I have been struggling with trying to lose weight for several years.  Activity has never been hard for me, I enjoy athletics and sports and getting outside and doing things.  For me it was always getting the nutrition part in sync with the activity and making it work in a way that I could live with the rest of my life.    For me it feels like I am finally getting all the pieces in place where they need to be.

First, let me talk about the activity a little bit.   As I have said before I like training for things, so that helps keep me motivated.   Besides having that race goal I have found a few small changes that I am making to my routine.

  • First off I am trying to get more overall steps in every day reaching for at least 10,000 steps.   Why this surprised me I do not know, but with working from home in a job in IT, most days I didn’t get more than 2000-3000 steps in unless I went for a run.  There were days when I didn’t leave the house and didn’t even get 2000 steps in!   WOAH!   Making that small change has helped me feel better overall.
  • Second, I am getting at least one good weight session in with a personal Trainer every week.    I think adding weights to my routine is a very good thing, and I would like to try and get this bumped up to 2 times per week at least.  I am still working on that.  Training takes a lot of time, so I need to figure out how to work another session of weights in to my busy schedule.

Now for the nutrition part of things.    I have tried a lot of different diets, and methods, and had yet to find one that seemed to work well for me.    I tried Weight Watchers and lost weight for a while, looking back I see that it taught me bad habits.  On the points system I could eat what I wanted as long as I stayed under a certain number of points, but it wasn’t necessarily nutritious.   I had some success with the Mayo Clinic Diet for a while as well.  With that one I was always hungry because the calories were too restricted for me, and I wasn’t getting enough dairy/protein.    I also tried counting macros for a while trying to balance the carbs/proteins/fats at certain percentages of my daily calorie intake.   All of these are fine plans and they will work for some people, but they were not for me.   They were not maintainable for me in the long run.
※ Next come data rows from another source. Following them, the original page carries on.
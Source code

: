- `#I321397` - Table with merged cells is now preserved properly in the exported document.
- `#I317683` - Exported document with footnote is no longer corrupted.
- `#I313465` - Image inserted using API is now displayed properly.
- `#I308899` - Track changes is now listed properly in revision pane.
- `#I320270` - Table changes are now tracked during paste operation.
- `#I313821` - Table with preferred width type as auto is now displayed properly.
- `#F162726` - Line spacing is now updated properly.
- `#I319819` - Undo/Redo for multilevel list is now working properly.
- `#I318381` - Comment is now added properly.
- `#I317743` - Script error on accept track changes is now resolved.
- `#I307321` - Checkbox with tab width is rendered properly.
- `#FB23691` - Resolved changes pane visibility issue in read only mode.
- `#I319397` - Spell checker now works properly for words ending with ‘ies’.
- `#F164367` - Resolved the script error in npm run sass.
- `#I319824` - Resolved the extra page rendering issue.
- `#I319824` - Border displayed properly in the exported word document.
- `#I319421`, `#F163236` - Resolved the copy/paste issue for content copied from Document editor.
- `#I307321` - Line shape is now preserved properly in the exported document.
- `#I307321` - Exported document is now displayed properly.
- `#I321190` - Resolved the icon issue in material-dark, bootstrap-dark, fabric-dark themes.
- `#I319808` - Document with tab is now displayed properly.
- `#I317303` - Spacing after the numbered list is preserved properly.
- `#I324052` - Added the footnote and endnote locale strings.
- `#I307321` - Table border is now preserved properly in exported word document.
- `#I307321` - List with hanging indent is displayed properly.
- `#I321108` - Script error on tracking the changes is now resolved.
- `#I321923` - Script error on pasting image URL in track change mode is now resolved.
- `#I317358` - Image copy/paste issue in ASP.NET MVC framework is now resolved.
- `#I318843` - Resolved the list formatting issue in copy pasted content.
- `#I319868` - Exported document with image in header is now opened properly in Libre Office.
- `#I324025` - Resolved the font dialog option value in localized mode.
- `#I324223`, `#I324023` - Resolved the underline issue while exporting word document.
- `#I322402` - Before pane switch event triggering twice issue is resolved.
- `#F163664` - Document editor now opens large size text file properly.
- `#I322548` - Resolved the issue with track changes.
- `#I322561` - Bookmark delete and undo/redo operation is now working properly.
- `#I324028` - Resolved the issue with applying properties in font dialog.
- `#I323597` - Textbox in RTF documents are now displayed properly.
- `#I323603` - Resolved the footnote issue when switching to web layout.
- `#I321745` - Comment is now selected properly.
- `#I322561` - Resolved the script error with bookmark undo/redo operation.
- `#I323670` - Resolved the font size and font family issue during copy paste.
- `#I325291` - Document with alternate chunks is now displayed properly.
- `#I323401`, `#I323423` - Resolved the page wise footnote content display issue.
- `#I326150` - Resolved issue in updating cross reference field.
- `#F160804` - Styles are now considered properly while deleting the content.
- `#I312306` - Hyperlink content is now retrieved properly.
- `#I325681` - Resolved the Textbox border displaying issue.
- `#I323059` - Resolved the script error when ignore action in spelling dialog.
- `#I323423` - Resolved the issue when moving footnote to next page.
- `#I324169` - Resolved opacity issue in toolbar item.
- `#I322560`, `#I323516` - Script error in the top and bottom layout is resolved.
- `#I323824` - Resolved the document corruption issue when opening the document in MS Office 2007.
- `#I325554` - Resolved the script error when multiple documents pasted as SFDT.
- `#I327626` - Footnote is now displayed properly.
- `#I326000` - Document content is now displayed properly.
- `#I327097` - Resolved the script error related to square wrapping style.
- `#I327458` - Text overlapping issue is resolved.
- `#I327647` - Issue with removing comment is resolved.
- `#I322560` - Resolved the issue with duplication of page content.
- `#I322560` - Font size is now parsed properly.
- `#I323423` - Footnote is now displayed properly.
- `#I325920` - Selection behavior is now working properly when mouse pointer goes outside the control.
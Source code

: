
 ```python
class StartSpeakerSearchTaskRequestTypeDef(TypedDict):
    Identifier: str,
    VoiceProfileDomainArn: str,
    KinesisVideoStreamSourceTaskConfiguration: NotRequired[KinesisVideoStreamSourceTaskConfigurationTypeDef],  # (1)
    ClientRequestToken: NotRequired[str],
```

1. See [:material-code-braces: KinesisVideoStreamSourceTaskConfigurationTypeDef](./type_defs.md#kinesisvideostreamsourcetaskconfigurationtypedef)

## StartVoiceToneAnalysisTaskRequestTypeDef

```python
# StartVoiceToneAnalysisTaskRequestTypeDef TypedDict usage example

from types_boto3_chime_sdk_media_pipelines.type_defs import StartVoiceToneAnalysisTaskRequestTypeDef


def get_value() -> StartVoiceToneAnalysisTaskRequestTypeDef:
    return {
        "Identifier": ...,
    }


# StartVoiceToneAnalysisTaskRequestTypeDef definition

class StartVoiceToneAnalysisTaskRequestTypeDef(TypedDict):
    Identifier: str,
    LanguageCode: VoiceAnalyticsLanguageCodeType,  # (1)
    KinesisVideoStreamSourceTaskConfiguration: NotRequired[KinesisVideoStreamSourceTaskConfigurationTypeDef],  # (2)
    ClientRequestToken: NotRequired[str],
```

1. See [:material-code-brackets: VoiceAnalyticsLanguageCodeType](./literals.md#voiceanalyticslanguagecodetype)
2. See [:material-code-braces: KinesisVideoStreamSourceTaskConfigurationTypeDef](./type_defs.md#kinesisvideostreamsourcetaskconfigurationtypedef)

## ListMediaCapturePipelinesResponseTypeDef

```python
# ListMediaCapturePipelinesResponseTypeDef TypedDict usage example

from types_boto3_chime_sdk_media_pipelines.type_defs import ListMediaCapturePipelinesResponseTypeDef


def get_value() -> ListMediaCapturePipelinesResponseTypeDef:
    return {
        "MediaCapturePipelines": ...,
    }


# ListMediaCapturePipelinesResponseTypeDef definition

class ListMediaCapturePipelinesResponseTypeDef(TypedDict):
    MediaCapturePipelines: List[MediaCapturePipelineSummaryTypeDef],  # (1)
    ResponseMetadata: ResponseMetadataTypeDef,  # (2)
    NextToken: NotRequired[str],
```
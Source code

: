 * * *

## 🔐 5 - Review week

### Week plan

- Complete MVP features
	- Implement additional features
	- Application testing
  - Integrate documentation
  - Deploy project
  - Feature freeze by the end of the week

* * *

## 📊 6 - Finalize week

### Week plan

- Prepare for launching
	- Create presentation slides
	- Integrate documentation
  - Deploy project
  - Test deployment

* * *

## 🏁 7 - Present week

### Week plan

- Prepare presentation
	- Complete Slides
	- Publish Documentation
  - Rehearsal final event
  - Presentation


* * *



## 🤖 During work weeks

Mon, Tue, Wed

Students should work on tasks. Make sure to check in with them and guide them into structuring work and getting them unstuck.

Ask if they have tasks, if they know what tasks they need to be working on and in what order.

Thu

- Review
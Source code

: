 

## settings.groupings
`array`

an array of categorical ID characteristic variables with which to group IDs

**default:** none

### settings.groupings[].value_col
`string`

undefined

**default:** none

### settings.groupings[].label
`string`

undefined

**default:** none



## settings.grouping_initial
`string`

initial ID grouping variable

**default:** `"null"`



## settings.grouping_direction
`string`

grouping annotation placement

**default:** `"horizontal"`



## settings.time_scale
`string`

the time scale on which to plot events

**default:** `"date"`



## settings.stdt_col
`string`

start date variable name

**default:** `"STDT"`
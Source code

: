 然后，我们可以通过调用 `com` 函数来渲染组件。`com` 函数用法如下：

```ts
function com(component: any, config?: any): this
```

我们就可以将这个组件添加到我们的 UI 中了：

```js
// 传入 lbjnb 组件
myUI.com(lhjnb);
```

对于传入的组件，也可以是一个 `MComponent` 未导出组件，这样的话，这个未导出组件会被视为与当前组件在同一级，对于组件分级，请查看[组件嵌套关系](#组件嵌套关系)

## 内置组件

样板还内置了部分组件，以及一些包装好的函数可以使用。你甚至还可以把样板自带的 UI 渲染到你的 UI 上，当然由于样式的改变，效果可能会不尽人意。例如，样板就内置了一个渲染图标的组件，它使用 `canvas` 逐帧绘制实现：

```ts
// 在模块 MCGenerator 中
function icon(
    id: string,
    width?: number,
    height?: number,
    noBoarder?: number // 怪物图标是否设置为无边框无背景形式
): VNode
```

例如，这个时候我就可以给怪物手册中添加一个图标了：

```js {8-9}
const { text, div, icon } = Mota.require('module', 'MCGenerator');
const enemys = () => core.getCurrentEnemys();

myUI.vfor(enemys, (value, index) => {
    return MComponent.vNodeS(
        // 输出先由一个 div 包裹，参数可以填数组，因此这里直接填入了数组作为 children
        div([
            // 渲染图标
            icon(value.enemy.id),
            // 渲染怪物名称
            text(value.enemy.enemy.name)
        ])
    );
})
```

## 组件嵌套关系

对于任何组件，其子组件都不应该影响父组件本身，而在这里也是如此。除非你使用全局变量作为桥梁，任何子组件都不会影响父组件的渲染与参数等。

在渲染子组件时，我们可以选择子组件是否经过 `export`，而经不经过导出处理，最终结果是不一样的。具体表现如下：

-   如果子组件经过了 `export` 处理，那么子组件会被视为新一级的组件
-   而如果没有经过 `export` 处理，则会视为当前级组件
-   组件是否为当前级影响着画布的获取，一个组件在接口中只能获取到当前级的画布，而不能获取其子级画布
What I am doing currently, and seems to be working for me so far is as follows.

  • First, I am eating 4-6 smaller meals per day instead of 2-3 big ones.   I eat every 2-3 hours throughout the day to keep my metabolism going.
  • Second… I am eating a bigger breakfast and smaller dinner.   More carbs at breakfast, and less at dinner.   I am getting at least 1200 calories in before I even get to dinner time.
  • Third, I have been taking a visual approach to what is on my plate at each meal.   I am using the visual of the  My Plate picture (http://www.choosemyplate.gov/) .  For my major meals, I try and make my plate look as close to this picture as I can. Half my plate is fruit and veggies, one fourth protein, one fourth grains, and a dairy item.   Having this picture in my head at each meal is helping me eat more well balanced.  For my snacks, I try and get a protein and a fruit or vegetable in.

myplate_green

So far I haven’t had to remove anything from my diet.  I still have a glass of wine, or a piece of cake, or slice of pizza..but not as often.    Greasy foods don’t really appeal to me as much as they used to.    I will continue to make this a habit for me so I will continue to be successful, and have a healthy lifestyle for years to come.

It has been working for me, I have lost 8 lbs (FINALLY) after several years of up and down.  And I will continue to lose as long as I keep going and keep my positive attitude.  I feel like I have finally found something that works for me and all of the pieces are in place for me to be successful.

My new mantra is “I am TOTALLY doing this!”